Bunun haricinde bilim kurumlarında, bilim karşıtı ve sahte bilim etkinliklerinin düzenlenmesinin ve bunu seyretmenin ne demokrasiye ne düşünce özgürlüğüne hele hele bilime hiçbir faydası yoktur. Fizik bölümlerinde “kuantumla iş hayatınızda başarılı olmanın yolları”, astronomi bölümlerinde “astroloji gerçeği”, biyokimya bölümünlerinde de “bilim fotosentezi neden kabul etmiyor” sempozyumlarının bilimsellik iddiasıyla yapılmasının özgür tartışma ortamı bağlamında değerlendirildiği bir ülke, kafalı insanların güzel Türkiye’sinin değil kafası güzel insanların Türkiye’sinin resmidir.

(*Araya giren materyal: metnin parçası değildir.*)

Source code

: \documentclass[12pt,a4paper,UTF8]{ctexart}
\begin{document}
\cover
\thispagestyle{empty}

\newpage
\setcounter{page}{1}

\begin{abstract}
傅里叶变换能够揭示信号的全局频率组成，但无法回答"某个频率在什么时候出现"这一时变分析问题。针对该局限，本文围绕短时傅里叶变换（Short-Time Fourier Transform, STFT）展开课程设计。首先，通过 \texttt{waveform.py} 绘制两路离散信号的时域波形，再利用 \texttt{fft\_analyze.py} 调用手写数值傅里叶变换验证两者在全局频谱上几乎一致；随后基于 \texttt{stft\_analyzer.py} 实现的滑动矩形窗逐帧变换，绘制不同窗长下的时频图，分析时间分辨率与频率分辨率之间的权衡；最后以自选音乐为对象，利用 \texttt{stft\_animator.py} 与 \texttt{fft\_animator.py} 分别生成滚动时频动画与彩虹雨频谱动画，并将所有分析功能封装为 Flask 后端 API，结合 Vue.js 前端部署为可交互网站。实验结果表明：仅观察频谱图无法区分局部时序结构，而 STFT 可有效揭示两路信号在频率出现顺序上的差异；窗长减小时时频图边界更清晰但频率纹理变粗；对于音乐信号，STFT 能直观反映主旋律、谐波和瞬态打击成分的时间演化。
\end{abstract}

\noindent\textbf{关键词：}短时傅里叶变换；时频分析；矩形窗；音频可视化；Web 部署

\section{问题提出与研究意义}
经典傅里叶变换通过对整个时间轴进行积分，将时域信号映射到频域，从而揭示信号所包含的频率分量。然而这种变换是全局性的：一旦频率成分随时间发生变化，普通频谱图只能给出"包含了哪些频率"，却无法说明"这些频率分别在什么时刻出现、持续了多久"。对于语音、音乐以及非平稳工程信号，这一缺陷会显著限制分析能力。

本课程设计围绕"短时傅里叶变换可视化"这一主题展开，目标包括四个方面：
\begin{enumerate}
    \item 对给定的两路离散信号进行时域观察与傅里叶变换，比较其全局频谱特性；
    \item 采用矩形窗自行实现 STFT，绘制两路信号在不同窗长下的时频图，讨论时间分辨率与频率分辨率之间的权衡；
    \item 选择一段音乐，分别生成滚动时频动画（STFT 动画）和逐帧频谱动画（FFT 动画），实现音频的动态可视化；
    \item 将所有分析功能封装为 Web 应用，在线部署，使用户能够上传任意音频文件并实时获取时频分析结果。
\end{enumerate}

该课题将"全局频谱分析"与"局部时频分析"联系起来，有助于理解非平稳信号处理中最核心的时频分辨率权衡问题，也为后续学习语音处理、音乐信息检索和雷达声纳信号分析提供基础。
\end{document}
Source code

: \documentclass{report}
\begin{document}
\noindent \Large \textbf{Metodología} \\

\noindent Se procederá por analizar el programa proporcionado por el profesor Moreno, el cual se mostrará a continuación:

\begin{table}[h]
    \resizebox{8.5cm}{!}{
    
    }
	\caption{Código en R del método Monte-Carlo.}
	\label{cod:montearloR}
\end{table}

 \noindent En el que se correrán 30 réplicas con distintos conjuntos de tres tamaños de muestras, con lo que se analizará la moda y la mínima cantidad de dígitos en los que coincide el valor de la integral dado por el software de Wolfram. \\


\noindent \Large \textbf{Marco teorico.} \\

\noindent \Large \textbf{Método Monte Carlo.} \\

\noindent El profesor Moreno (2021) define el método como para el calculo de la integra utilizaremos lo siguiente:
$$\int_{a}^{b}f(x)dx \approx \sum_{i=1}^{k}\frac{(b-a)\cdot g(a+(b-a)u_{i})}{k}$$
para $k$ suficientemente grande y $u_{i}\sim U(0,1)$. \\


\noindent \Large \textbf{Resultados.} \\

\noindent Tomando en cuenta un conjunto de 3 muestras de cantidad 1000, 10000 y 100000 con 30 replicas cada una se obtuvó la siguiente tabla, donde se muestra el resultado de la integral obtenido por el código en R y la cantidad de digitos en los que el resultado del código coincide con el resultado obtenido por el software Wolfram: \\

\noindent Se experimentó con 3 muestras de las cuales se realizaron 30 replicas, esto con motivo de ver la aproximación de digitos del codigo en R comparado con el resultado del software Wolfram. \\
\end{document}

Akademiden bilime ve bilim karşıtlığına eşit mesafede durmasını beklemek naiflik. “Hem bilim hem de bilim karşıtı etkinlikler yapılsın, onlar bilim karşıtlığı yapıyorsa bize düşen çıkıp güzelce bilimi anlatmaktır” şeklindeki bakış açısının hangi gelecekte nasıl bir faydalı sonuç getireceği ve bunun ne gibi gerekçelere dayandırıldığı epey kaygan bir zemin. Bilim karşıtlığı karşısına bilimsel argümanlarla çıkmak, ülkemizde (ve dünyada) yapılmamış bir şey değil (ayrıca sanılanın aksine ülkemizde evrim üzerine herkesin özgürce söz söyleyebildiği çok sayıda platform mevcut, üniversite bunlardan biri olmamalı). Bu bilimsel platformda sürdürülen özgür bir mücadele olsaydı, böyle bir mücadeleye gerek bile duymazdık. Sorun akademide karşı karşıya gelip bilimsel argümanlarla mağlup edip etmeme meselesi değil, onlara meşruluk kazandırıp kazandırmama meselesidir.

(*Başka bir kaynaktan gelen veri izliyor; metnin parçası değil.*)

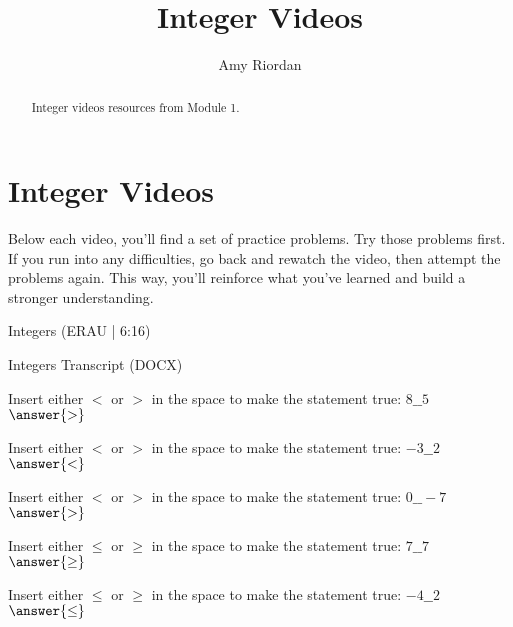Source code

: \documentclass{ximera}
\title{Integer Videos}
\author{Amy Riordan}
\begin{document}
\begin{abstract}
Integer videos resources from Module 1.
\end{abstract}
\maketitle

\section*{Integer Videos}

Below each video, you'll find a set of practice problems. Try those problems first. If you run into any difficulties, go back and rewatch the video, then attempt the problems again. This way, you'll reinforce what you’ve learned and build a stronger understanding.

Integers (ERAU | 6:16)


Integers Transcript (DOCX)


\begin{problem}
Insert either $<$ or $>$ in the space to make the statement true: $8\_\_5$\\
$\answer{>}$
\end{problem}

\begin{problem}
Insert either $<$ or $>$ in the space to make the statement true: $-3\_\_2$\\
$\answer{<}$
\end{problem}

\begin{problem}
Insert either $<$ or $>$ in the space to make the statement true: $0\_\_-7$\\
$\answer{>}$
\end{problem}



\begin{problem}
Insert either $\leq$ or $\geq$ in the space to make the statement true: $7\_\_7$\\
$\answer{\geq}$
\end{problem}

\begin{problem}
Insert either $\leq$ or $\geq$ in the space to make the statement true: $-4\_\_2$\\
$\answer{\leq}$
\end{problem}
\end{document}
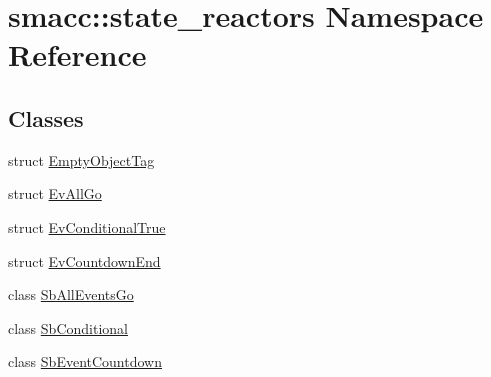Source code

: \hypertarget{namespacesmacc_1_1state__reactors}{}\section{smacc\+:\+:state\+\_\+reactors Namespace Reference}
\label{namespacesmacc_1_1state__reactors}
\subsection*{Classes}
\begin{DoxyCompactItemize}
\item 
struct \hyperlink{structsmacc_1_1state__reactors_1_1EmptyObjectTag}{Empty\+Object\+Tag}
\item 
struct \hyperlink{structsmacc_1_1state__reactors_1_1EvAllGo}{Ev\+All\+Go}
\item 
struct \hyperlink{structsmacc_1_1state__reactors_1_1EvConditionalTrue}{Ev\+Conditional\+True}
\item 
struct \hyperlink{structsmacc_1_1state__reactors_1_1EvCountdownEnd}{Ev\+Countdown\+End}
\item 
class \hyperlink{classsmacc_1_1state__reactors_1_1SbAllEventsGo}{Sb\+All\+Events\+Go}
\item 
class \hyperlink{classsmacc_1_1state__reactors_1_1SbConditional}{Sb\+Conditional}
\item 
class \hyperlink{classsmacc_1_1state__reactors_1_1SbEventCountdown}{Sb\+Event\+Countdown}
\end{DoxyCompactItemize}
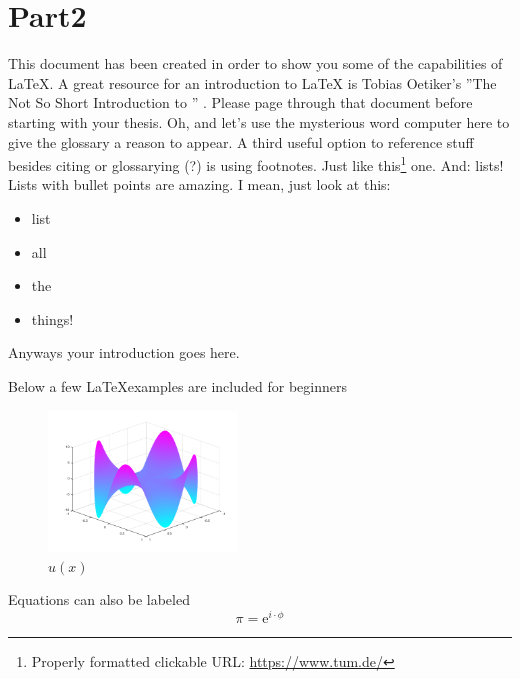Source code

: \chapter{Part2}
\label{chapter:Part2}
This document has been created in order to show you some of the capabilities 
of \LaTeX.  A great resource for an introduction to \LaTeX\xspace is Tobias
Oetiker's ''The Not So Short Introduction to \LaTeXe'' \cite{latex}.  Please
page through that document
before starting with your thesis.
Oh, and let's use the mysterious word \gls{computer} here to give the glossary
a reason to appear.
A third useful option to reference stuff besides citing or glossarying (?) 
is using footnotes. Just like
this\footnote{Properly formatted clickable URL: \url{https://www.tum.de/}}
one.
And: lists! Lists with bullet points are amazing. I mean, just look at this:
\begin{itemize}
	\item list
	\item all 
	\item the 
	\item things!
\end{itemize}
\par
Anyways your introduction goes here.


Below a few \LaTeX examples are included for beginners
\begin{figure}[ht]
  \centering
  \includegraphics[width=5cm]{images/swing_function_plot.png}
  \caption{$u(x)$}%
  \label{fig:swingPlot}
\end{figure}


Equations can also be labeled
\begin{equation}
	\pi = \mathrm{e}^{i\cdot\phi}
	\label{eq:equation1}
\end{equation}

Beynimiz de bedenimiz gibi istismara açık. Bilimsellik kisvesi altında böyle girişimler ise doğrudan beyinlerimize tecavüz etmeye yönelik. “Rızası var” mı diyeceğiz? Tecavüzü savunmak, göz yummak, bir yanda birilerine tecavüz edilirken öbür yanda sadece tecavüzün ne kadar kötü bir şey olduğunu anlatmakla yetinmek, tecavüze ortak olmaktır. Gelin siz bu tecavüze ortak olmayın.
if
1 comments
Fazlasıyla katılıyorum. İfade özgürlüğü çerçevesinde elbette evrim karşıtlığının da dile getirilmesi gerekir ancak bunun yeri “deneye ve gözleme dayanan verileri konu edinen bilimin öğretildiği” üniversiteler olamaz. Çünkü yaratılışçılık test edilebilir veriler içermiyor, deneye tabi tutulamıyor. Bilimin olmazsa olmaz niteliklerinden yoksun bir konuya bilim kılıfı geçirerek üniversitelere anlatmaya çalışmanın ifade özgürlüğü ile ilgisi yoktur. Bu etkinliği düzenlemek isteyenlerin üniversitelerden bağımsız, nötr ortamlarda bunu gerçekleştirmesine kimsenin bir diyeceği yoktur.